Despite all of the observations of bigrams of common words, the data set still contains a lot of other useful information for prediction. For example, what are the most common words to come after “blue” or before “asparagus?”
data_n2 %>% filter(word1=="blue")
## # A tibble: 671 x 3
## word1 word2 n
## <chr> <chr> <dbl>
## 1 blue and 68
## 2 blue sky 34
## 3 blue eyes 32
## 4 blue cheese 29
## 5 blue jays 29
## 6 blue ribbon 28
## 7 blue collar 27
## 8 blue skies 21
## 9 blue jeans 19
## 10 blue line 16
## # ... with 661 more rows
data_n2 %>% filter(word2=="asparagus")
## # A tibble: 49 x 3
## word1 word2 n
## <chr> <chr> <dbl>
## 1 the asparagus 17
## 2 and asparagus 6
## 3 grilled asparagus 5
## 4 like asparagus 3
## 5 of asparagus 3
## 6 for asparagus 2
## 7 roasted asparagus 2
## 8 shaved asparagus 2
## 9 400 asparagus 1
## 10 add asparagus 1
## # ... with 39 more rows
Next, to explore unique bigrams, let’s remove the common words and see what we find. We’ll present the results graphically.
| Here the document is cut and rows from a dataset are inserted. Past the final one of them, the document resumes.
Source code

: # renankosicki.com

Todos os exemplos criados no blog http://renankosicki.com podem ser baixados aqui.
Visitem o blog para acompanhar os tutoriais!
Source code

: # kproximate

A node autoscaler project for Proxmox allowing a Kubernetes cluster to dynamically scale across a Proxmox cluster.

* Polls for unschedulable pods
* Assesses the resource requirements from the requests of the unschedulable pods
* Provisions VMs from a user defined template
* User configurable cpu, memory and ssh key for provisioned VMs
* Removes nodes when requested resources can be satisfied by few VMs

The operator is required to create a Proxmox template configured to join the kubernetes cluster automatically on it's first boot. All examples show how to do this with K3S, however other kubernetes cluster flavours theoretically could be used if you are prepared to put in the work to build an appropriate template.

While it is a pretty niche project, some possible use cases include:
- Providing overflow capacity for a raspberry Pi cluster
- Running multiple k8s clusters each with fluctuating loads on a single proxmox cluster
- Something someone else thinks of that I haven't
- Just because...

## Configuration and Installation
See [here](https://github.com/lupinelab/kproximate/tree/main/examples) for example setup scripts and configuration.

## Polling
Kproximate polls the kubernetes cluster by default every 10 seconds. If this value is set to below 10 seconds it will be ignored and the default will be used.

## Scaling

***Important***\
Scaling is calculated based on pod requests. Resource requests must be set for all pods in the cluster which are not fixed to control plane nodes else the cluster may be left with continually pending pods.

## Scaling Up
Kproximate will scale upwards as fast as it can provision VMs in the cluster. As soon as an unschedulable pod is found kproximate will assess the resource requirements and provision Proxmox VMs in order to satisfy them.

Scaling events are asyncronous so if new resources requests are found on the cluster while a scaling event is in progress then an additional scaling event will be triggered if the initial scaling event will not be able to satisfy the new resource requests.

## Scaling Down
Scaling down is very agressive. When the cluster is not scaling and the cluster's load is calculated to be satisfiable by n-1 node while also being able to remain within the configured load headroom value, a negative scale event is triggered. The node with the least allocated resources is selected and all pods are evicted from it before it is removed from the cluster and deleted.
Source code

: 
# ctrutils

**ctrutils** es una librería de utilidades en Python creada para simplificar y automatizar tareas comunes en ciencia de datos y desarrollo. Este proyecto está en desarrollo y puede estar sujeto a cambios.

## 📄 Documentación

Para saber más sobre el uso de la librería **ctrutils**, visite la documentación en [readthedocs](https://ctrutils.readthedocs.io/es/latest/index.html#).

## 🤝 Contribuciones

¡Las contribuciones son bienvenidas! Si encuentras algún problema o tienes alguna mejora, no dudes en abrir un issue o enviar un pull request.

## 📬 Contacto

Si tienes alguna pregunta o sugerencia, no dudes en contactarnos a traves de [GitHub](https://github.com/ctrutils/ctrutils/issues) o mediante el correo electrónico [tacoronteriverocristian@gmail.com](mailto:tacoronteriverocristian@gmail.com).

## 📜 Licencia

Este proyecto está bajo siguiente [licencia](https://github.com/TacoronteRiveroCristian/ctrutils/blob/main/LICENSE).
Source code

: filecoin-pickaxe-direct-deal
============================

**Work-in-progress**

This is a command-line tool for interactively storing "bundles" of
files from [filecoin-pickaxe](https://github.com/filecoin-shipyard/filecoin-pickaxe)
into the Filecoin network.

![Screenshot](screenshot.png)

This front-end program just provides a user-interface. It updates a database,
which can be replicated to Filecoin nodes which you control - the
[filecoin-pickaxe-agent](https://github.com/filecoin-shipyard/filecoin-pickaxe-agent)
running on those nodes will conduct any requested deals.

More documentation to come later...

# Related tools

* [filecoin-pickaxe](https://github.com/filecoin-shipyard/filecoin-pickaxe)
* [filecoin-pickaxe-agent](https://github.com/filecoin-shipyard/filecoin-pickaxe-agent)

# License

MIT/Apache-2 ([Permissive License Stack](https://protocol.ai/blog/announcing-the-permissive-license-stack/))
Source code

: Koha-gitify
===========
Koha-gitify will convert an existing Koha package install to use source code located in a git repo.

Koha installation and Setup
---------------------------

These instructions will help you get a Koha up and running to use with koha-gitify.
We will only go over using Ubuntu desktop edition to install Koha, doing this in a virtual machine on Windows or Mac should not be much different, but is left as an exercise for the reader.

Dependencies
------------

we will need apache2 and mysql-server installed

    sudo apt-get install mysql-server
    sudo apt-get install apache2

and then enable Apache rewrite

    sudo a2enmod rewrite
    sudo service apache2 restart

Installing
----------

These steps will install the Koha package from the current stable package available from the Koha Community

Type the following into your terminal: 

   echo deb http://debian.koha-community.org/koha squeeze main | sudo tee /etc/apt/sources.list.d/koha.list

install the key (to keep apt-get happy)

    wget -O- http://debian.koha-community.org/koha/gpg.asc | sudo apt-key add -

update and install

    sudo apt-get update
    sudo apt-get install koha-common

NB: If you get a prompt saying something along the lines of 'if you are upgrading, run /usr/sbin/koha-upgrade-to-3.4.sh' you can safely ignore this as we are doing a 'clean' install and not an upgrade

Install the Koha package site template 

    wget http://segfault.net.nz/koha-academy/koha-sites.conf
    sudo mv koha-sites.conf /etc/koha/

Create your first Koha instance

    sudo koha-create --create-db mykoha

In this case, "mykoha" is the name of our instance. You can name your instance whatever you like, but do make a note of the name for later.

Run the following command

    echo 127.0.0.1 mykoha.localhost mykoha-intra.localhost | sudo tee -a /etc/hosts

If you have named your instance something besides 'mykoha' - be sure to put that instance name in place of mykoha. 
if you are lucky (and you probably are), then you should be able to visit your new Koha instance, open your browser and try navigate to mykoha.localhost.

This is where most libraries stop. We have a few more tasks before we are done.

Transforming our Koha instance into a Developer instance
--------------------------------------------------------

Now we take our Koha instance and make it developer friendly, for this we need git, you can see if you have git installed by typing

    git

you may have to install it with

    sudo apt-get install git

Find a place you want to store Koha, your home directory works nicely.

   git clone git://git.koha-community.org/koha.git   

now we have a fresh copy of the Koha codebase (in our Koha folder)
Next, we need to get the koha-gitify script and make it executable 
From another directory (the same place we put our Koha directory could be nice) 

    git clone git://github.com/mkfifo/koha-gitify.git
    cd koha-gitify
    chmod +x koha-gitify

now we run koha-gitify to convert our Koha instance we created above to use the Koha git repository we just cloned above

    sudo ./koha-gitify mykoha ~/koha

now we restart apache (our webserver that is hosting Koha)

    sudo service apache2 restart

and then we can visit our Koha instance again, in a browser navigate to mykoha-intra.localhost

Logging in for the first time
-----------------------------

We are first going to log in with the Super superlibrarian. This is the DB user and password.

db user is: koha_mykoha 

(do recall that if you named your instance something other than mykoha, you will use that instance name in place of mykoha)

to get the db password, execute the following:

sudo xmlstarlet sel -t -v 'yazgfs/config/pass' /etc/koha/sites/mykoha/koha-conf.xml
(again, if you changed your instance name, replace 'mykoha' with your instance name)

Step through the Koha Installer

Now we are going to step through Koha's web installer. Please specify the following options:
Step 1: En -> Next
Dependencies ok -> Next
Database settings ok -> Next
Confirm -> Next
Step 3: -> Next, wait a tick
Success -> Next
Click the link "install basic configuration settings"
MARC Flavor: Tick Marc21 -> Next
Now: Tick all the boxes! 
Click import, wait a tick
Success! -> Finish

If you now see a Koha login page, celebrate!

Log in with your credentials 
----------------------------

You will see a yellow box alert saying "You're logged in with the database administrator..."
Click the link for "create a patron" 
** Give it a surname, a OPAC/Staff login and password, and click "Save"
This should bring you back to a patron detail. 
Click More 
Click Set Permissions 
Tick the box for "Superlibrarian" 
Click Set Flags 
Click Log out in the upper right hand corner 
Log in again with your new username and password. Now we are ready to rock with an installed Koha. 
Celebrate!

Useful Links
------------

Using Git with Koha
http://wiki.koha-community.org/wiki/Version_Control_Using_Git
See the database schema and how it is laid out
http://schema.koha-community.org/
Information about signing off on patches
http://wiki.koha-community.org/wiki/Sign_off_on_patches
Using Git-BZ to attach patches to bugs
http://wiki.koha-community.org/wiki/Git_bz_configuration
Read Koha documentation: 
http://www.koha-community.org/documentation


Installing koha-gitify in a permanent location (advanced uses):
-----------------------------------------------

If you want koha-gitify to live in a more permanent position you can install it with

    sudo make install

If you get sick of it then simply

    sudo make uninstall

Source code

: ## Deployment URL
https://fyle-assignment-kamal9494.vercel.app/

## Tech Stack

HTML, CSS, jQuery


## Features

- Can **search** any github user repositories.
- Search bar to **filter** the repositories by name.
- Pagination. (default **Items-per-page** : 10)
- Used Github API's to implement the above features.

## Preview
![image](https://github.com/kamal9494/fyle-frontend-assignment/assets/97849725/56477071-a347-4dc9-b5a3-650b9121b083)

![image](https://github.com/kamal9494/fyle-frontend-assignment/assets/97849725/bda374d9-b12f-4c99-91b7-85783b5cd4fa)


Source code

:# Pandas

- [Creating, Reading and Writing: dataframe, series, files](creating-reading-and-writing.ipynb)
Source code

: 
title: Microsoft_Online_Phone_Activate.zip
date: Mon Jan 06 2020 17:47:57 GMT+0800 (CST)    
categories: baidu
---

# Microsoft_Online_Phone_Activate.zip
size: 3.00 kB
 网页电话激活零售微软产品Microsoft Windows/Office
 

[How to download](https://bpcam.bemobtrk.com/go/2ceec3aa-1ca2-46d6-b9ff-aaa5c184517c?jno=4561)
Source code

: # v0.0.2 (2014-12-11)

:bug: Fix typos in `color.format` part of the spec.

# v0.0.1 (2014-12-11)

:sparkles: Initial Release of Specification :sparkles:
Note that we are only showing the top 25 bigrams.
bigram_graph <- data_n2 %>%
filter(!word1 %in% stop_words$word,
!word2 %in% stop_words$word,
!is.na(word1)) %>%
top_n(25, n) %>%
graph_from_data_frame()
a <- grid::arrow(type = "closed", length = unit(0.07, "inches"))
ggraph(bigram_graph, layout = "fr") +
geom_edge_link(aes(edge_alpha = n), show.legend = FALSE, arrow = a,
end_cap = circle(0.03, 'inches')) +
geom_node_point(size = 3) +
geom_node_text(aes(label = name), vjust = 1, hjust = 1) +
theme_void()
Finally, we’ll finish this milestore report with some cleanup and then creation of trigrams and quadgrams.
data_n3
## # A tibble: 6,424,492 x 4
## word1 word2 word3 n
## <chr> <chr> <chr> <dbl>
## 1 one of the 3429
## 2 a lot of 2984
## 3 thanks for the 2346
## 4 to be a 1823
## 5 going to be 1782
## 6 i want to 1574
## 7 the end of 1508
## 8 it was a 1476
## 9 out of the 1445
## 10 as well as 1390
## # ... with 6,424,482 more rows
data_n4
## # A tibble: 8,158,596 x 5
## word1 word2 word3 word4 n
## <chr> <chr> <chr> <chr> <dbl>
## 1 the end of the 790
## 2 at the end of 688
## 3 the rest of the 645
## 4 thanks for the follow 612
## 5 for the first time 609
## 6 at the same time 519
## 7 is going to be 476
## 8 one of the most 413
## 9 is one of the 410
## 10 when it comes to 394
## # ... with 8,158,586 more rows
My approach at the time of this report is to make text predictions using ngrams with 4, 3, 2, and 1 words, in respective order of preference. The app will tokenize the user’s entry, read in the last 3 words, and compare them to the ngrams. If the last three words the user enters show up in the quadgram (n=4) data, the model will predict the fourth word. If not, but the last two words typed appear in the trigram data, the model will predict the third word. If the bigram fails, the model will suggest the most common word from the sample. The model may introduce some degree of randomness, but that is to be determined at a later time. For efficiency, I will use pre-processed ngram data sets. Depending on whether I build in randomness or just go with the top choice, I will either include the top entry from each data set or just a sample of them. I am undecided at this point if it will be more efficient to include the highest order ngram data set and just pull from the last n-1 words or multiple data sets to step through in sequence.